Tidak ada keberatan dan persoalan. Masing-masing berupaya menurut caranya berpikir. Berkisah mengenang bobotnya perjuangan sebelumnya, juga menjadi kenangan tersendiri. Pasca kemenangan ini, semuanya masih baik-baik saja.
Ketiga ; Saat Tata Kelola Perangkat Daerah
Konflik mulai muncul, ketika setiap orang memperhitungkan jasa dan perjuangannya, dan karena itu, merasa sangat berandil dalam keturutan menentukan posisi dalam dunia pemerintahan. Masing-masing menyebut orangnya untuk dipakai dan terkadang memaksakan kehendak.
Beberapa di antara lainnya terkesan memperlakukan dirinya lebih penting, dan karena itu memposisikan diri sebagai jembatan penghubung, demi tersampaikan dan tereksekusinya keinginan dan usulan.
Mulai ada yang menarik diri secara perlahan karena apa yang diusulkan dan diinginkan tidak diakomodir. Ungkapan kesal mulai terjadi di sini, namun karena rasa perjuangan masih melekat, maka masih biasa-biasa saja.
 Keempat ; Saat Situasi Proyek
Pemimpin mulai pusing saat urusan proyek. Secara de facto, sebetulnya tidak perlu pusing karena sudah ada mekanismenya beserta pagu anggaran dan peruntukkannya. Namun, tetap saja ada gesekan.
Kalau pemimpin tidak peduli dengan mereka, nanti dibilangin tidak peduli sesudah menang, dan tidak menghargai jasa perjuangan. Tetapi kalau pemimpin mau peduli, besar resiko untuk menyimpang dari mekanisme yang sebenarnya.

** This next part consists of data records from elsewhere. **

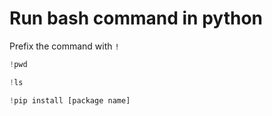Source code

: # Run bash command in python
Prefix the command with `!`
```python
!pwd

!ls

!pip install [package name]
```
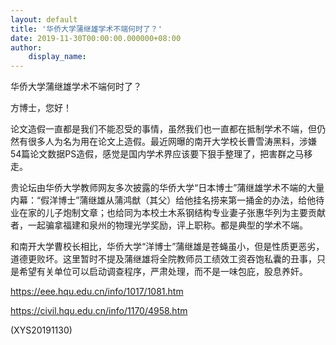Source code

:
 ```yaml
---
layout: default
title: '华侨大学蒲继雄学术不端何时了？'
date: 2019-11-30T00:00:00.000000+08:00
author:
    display_name: 
---
```


华侨大学蒲继雄学术不端何时了？

方博士，您好！

论文造假一直都是我们不能忍受的事情，虽然我们也一直都在抵制学术不端，但仍然有很多人为名为用在论文上造假。最近网曝的南开大学校长曹雪涛黑料，涉嫌54篇论文数据PS造假，感觉是国内学术界应该要下狠手整理了，把害群之马移走。

贵论坛由华侨大学教师网友多次披露的华侨大学“日本博士”蒲继雄学术不端的大量内幕：“假洋博士”蒲继雄从蒲鸿猷（其父）给他挂名捞来第一捅金的办法，给他待业在家的儿子炮制文章；也给同为本校土木系钢结构专业妻子张惠华列为主要贡献者，一起骗拿福建和泉州的物理光学奖励，评上职称。都是典型的学术不端。

和南开大学曹校长相比，华侨大学“洋博士”蒲继雄是苍蝇虽小，但是性质更恶劣，道德更败坏。这里暂时不提及蒲继雄将全院教师员工绩效工资吞饱私囊的丑事，只是希望有关单位可以启动调查程序，严肃处理，而不是一味包庇，股息养奸。

https://eee.hqu.edu.cn/info/1017/1081.htm

https://civil.hqu.edu.cn/info/1170/4958.htm

(XYS20191130)

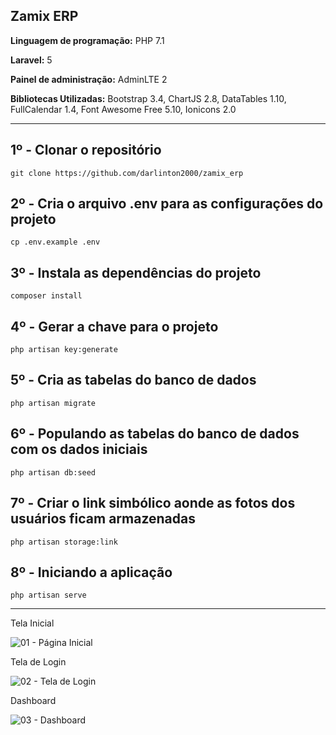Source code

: <h2>Zamix ERP</h2>

<p><b>Linguagem de programação:</b> PHP 7.1</p>
<p><b>Laravel:</b> 5</p>
<p><b>Painel de administração:</b> AdminLTE 2</p>
<p><b>Bibliotecas Utilizadas:</b> Bootstrap 3.4, ChartJS 2.8, DataTables 1.10, FullCalendar 1.4, Font Awesome Free 5.10, Ionicons 2.0</p>

<hr/>

## 1º - Clonar o repositório
```
git clone https://github.com/darlinton2000/zamix_erp
```
## 2º - Cria o arquivo .env para as configurações do projeto
```
cp .env.example .env
```
## 3º - Instala as dependências do projeto
```
composer install
```
## 4º - Gerar a chave para o projeto
```
php artisan key:generate
```
## 5º - Cria as tabelas do banco de dados
```
php artisan migrate
```
## 6º - Populando as tabelas do banco de dados com os dados iniciais
```
php artisan db:seed
```
## 7º - Criar o link simbólico aonde as fotos dos usuários ficam armazenadas
```
php artisan storage:link
```
## 8º - Iniciando a aplicação
```
php artisan serve
```

<hr/>

Tela Inicial

![01 - Página Inicial](https://user-images.githubusercontent.com/46008964/224045952-12ed3040-1672-450a-bb5d-2d7f05a46109.png)

Tela de Login

![02 - Tela de Login](https://user-images.githubusercontent.com/46008964/224046047-8f2e2a8c-e78e-4cd6-ba68-70e8032d3538.png)

Dashboard

![03 - Dashboard](https://user-images.githubusercontent.com/46008964/224576176-d13d2288-3165-466d-8b05-c199465c5c25.png)

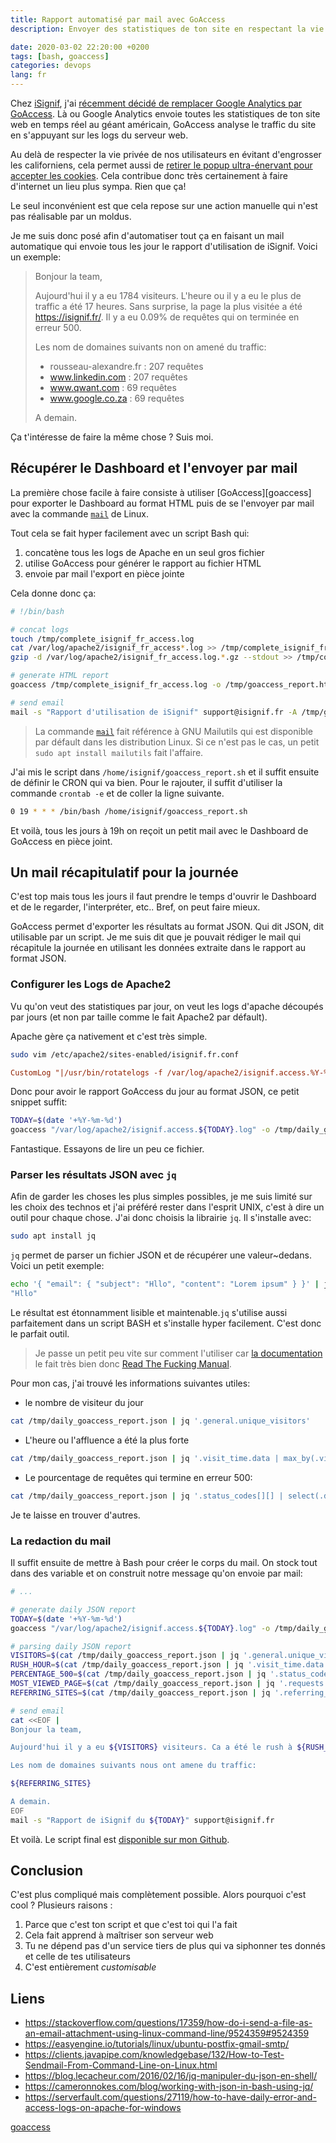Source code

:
 ```yaml
---
title: Rapport automatisé par mail avec GoAccess
description: Envoyer des statistiques de ton site en respectant la vie privée de tes utilisateurs avec GoAccess.

date: 2020-03-02 22:20:00 +0200
tags: [bash, goaccess]
categories: devops
lang: fr
---
```


Chez [iSignif](https://isignif.fr), j'ai [récemment décidé de remplacer Google Analytics par GoAccess](/devops/2019/11/06/go-access.html). Là ou Google Analytics envoie toutes les statistiques de ton site web en temps réel au géant américain, GoAccess analyse le traffic du site en s'appuyant sur les logs du serveur web.

Au delà de respecter la vie privée de nos utilisateurs en évitant d'engrosser les californiens, cela permet aussi de [retirer le popup ultra-énervant pour accepter les cookies](https://www.cnil.fr/fr/cookies-traceurs-que-dit-la-loi). Cela contribue donc très certainement à faire d'internet un lieu plus sympa. Rien que ça!

Le seul inconvénient est que cela repose sur une action manuelle qui n'est pas réalisable par un moldus.

Je me suis donc posé afin d'automatiser tout ça en faisant un mail automatique qui envoie tous les jour le rapport d'utilisation de iSignif. Voici un exemple:

> Bonjour la team,
>
> Aujourd'hui il y a eu 1784 visiteurs. L'heure ou il y a eu le plus de traffic a été 17 heures. Sans surprise, la page la plus visitée a été https://isignif.fr/. Il y a eu 0.09% de requêtes qui on terminée en erreur 500.
>
> Les nom de domaines suivants non on amené du traffic:
>
> - rousseau-alexandre.fr : 207 requêtes
> - www.linkedin.com : 207 requêtes
> - www.qwant.com : 69 requêtes
> - www.google.co.za : 69 requêtes
>
> A demain.

Ça t'intéresse de faire la même chose ? Suis moi.

## Récupérer le Dashboard et l'envoyer par mail

La première chose facile à faire consiste à utiliser [GoAccess][goaccess] pour exporter le Dashboard au format HTML puis de se l'envoyer par mail avec la commande [`mail`](https://mailutils.org/) de Linux.

Tout cela se fait hyper facilement avec un script Bash qui:

1. concatène tous les logs de Apache en un seul gros fichier
2. utilise GoAccess pour générer le rapport au fichier HTML
3. envoie par mail l'export en pièce jointe

Cela donne donc ça:

```bash
# !/bin/bash

# concat logs
touch /tmp/complete_isignif_fr_access.log
cat /var/log/apache2/isignif_fr_access*.log >> /tmp/complete_isignif_fr_access.log
gzip -d /var/log/apache2/isignif_fr_access.log.*.gz --stdout >> /tmp/complete_isignif_fr_access.log

# generate HTML report
goaccess /tmp/complete_isignif_fr_access.log -o /tmp/goaccess_report.html

# send email
mail -s "Rapport d'utilisation de iSignif" support@isignif.fr -A /tmp/goaccess_report.html
```

> La commande [`mail`](https://mailutils.org/) fait référence à GNU Mailutils qui est disponible par défault dans les distribution Linux. Si ce n'est pas le cas, un petit `sudo apt install mailutils` fait l'affaire.

J'ai mis le script dans `/home/isignif/goaccess_report.sh` et il suffit ensuite de définir le CRON qui va bien. Pour le rajouter, il suffit d'utiliser la commande `crontab -e` et de coller la ligne suivante.

```bash
0 19 * * * /bin/bash /home/isignif/goaccess_report.sh
```

Et voilà, tous les jours à 19h on reçoit un petit mail avec le Dashboard de GoAccess en pièce joint.

## Un mail récapitulatif pour la journée

C'est top mais tous les jours il faut prendre le temps d'ouvrir le Dashboard et de le regarder, l'interpréter, etc.. Bref, on peut faire mieux.

GoAccess permet d'exporter les résultats au format JSON. Qui dit JSON, dit utilisable par un script. Je me suis dit que je pouvait rédiger le mail qui récapitule la journée en utilisant les données extraite dans le rapport au format JSON.

### Configurer les Logs de Apache2

Vu qu'on veut des statistiques par jour, on veut les logs d'apache découpés par jours (et non par taille comme le fait Apache2 par défault).

Apache gère ça nativement et c'est très simple.

```bash
sudo vim /etc/apache2/sites-enabled/isignif.fr.conf
```

```conf
CustomLog "|/usr/bin/rotatelogs -f /var/log/apache2/isignif.access.%Y-%m-%d.log 86400" combined
```

Donc pour avoir le rapport GoAccess du jour au format JSON, ce petit snippet suffit:

```bash
TODAY=$(date '+%Y-%m-%d')
goaccess "/var/log/apache2/isignif.access.${TODAY}.log" -o /tmp/daily_goaccess_report.json
```

Fantastique. Essayons de lire un peu ce fichier.

### Parser les résultats JSON avec `jq`

Afin de garder les choses les plus simples possibles, je me suis limité sur les choix des technos et j'ai préféré rester dans l'esprit UNIX, c'est à dire un outil pour chaque chose. J'ai donc choisis la librairie `jq`. Il s'installe avec:

```bash
sudo apt install jq
```

`jq` permet de parser un fichier JSON et de récupérer une valeur~dedans. Voici un petit exemple:

```bash
echo '{ "email": { "subject": "Hllo", "content": "Lorem ipsum" } }' | jq '.email.subject'
"Hllo"
```

Le résultat est étonnamment lisible et maintenable.`jq` s'utilise aussi parfaitement dans un script BASH et s'installe hyper facilement. C'est donc le parfait outil.

> Je passe un petit peu vite sur comment l'utiliser car [la documentation](https://stedolan.github.io/jq/manual/) le fait très bien donc [Read The Fucking Manual](http://readthefuckingmanual.com/).

Pour mon cas, j'ai trouvé les informations suivantes utiles:

- le nombre de visiteur du jour

```bash
cat /tmp/daily_goaccess_report.json | jq '.general.unique_visitors'
```

- L'heure ou l'affluence a été la plus forte

```bash
cat /tmp/daily_goaccess_report.json | jq '.visit_time.data | max_by(.visitors.percents) | .data'
```

- Le pourcentage de requêtes qui termine en erreur 500:

```bash
cat /tmp/daily_goaccess_report.json | jq '.status_codes[][] | select(.data == "5xx Server Error") | .hits.percent' 2> /dev/null
```

Je te laisse en trouver d'autres.

### La redaction du mail

Il suffit ensuite de mettre à Bash pour créer le corps du mail. On stock tout dans des variable et on construit notre message qu'on envoie par mail:

```bash
# ...

# generate daily JSON report
TODAY=$(date '+%Y-%m-%d')
goaccess "/var/log/apache2/isignif.access.${TODAY}.log" -o /tmp/daily_goaccess_report.json

# parsing daily JSON report
VISITORS=$(cat /tmp/daily_goaccess_report.json | jq '.general.unique_visitors')
RUSH_HOUR=$(cat /tmp/daily_goaccess_report.json | jq '.visit_time.data | max_by(.visitors.percents) | .data' | sed 's/"//g')
PERCENTAGE_500=$(cat /tmp/daily_goaccess_report.json | jq '.status_codes[][] | select(.data == "5xx Server Error") | .hits.percent' 2> /dev/null)
MOST_VIEWED_PAGE=$(cat /tmp/daily_goaccess_report.json | jq '.requests.data | max_by(.hits.count) | .data' | sed 's/"//g')
REFERRING_SITES=$(cat /tmp/daily_goaccess_report.json | jq '.referring_sites.data | sort_by(.hits.count) | reverse | .[] | "- \(.data) : \(.hits.count) requetes"' | sed 's/"//g')

# send email
cat <<EOF |
Bonjour la team,

Aujourd'hui il y a eu ${VISITORS} visiteurs. Ca a été le rush à ${RUSH_HOUR} heures (pensez y pour la com'). Sans surprise, la page la plus visitee a ete https://isignif${MOST_VIEWED_PAGE}. Il y a eu 0${PERCENTAGE_500}% de requetes qui ont terminees en erreur.

Les nom de domaines suivants nous ont amene du traffic:

${REFERRING_SITES}

A demain.
EOF
mail -s "Rapport de iSignif du ${TODAY}" support@isignif.fr
```

Et voilà. Le script final est [disponible sur mon Github](https://gist.github.com/madeindjs/bb56776947c84ff993eab86e32ceadb9).

## Conclusion

C'est plus compliqué mais complètement possible. Alors pourquoi c'est cool ? Plusieurs raisons :

1. Parce que c'est ton script et que c'est toi qui l'a fait
2. Cela fait apprend à maîtriser son serveur web
3. Tu ne dépend pas d'un service tiers de plus qui va siphonner tes donnés et celle de tes utilisateurs
4. C'est entièrement _customisable_

## Liens

- <https://stackoverflow.com/questions/17359/how-do-i-send-a-file-as-an-email-attachment-using-linux-command-line/9524359#9524359>
- <https://easyengine.io/tutorials/linux/ubuntu-postfix-gmail-smtp/>
- <https://clients.javapipe.com/knowledgebase/132/How-to-Test-Sendmail-From-Command-Line-on-Linux.html>
- <https://blog.lecacheur.com/2016/02/16/jq-manipuler-du-json-en-shell/>
- <https://cameronnokes.com/blog/working-with-json-in-bash-using-jq/>
- <https://serverfault.com/questions/27119/how-to-have-daily-error-and-access-logs-on-apache-for-windows>

[goaccess](https://goaccess.io/)

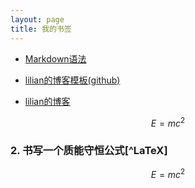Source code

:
 ```yaml
---
layout: page
title: 我的书签 
---
```




* [Markdown语法](https://www.zybuluo.com/mdeditor)

* [lilian的博客模板(github)](https://github.com/dearLilian/dearLilian.github.io)

* [lilian的博客](https://lilian.info)

$$E=mc^2$$

### 2. 书写一个质能守恒公式[^LaTeX]

$$E=mc^2$$
<p>


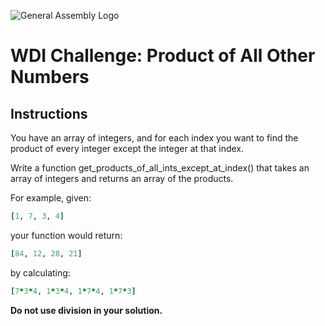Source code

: ![General Assembly Logo](http://i.imgur.com/ke8USTq.png)

# WDI Challenge: Product of All Other Numbers

## Instructions

You have an array of integers, and for each index you want to find the product of every integer except the integer at that index.

Write a function get_products_of_all_ints_except_at_index() that takes an array of integers and returns an array of the products.

For example, given:

```ruby
[1, 7, 3, 4]
```
your function would return:
```ruby
[84, 12, 28, 21]
```
by calculating:
```ruby
[7*3*4, 1*3*4, 1*7*4, 1*7*3]
```

**Do not use division in your solution.**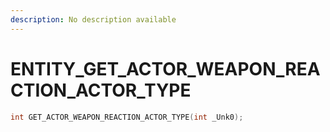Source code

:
 ```yaml
---
description: No description available 
---
```


# ENTITY\_GET_ACTOR_WEAPON_REACTION_ACTOR_TYPE

```cpp
int GET_ACTOR_WEAPON_REACTION_ACTOR_TYPE(int _Unk0);
```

Umumnya golongan kelas menengah ke atas menginginkan proyek untuk dikerjakan, dan hanya dalam kalangan mereka. Mereka umumnya tidak mau peduli dengan pihak lain, apalagi yang bukan pendukung. Proyek, karena jasa dan perjuangan, seolah-oleh segera harus menjadi miliknya, dan karena itu, pemimpinnya kalau tidak kritis, bakal pusing tujuh keliling.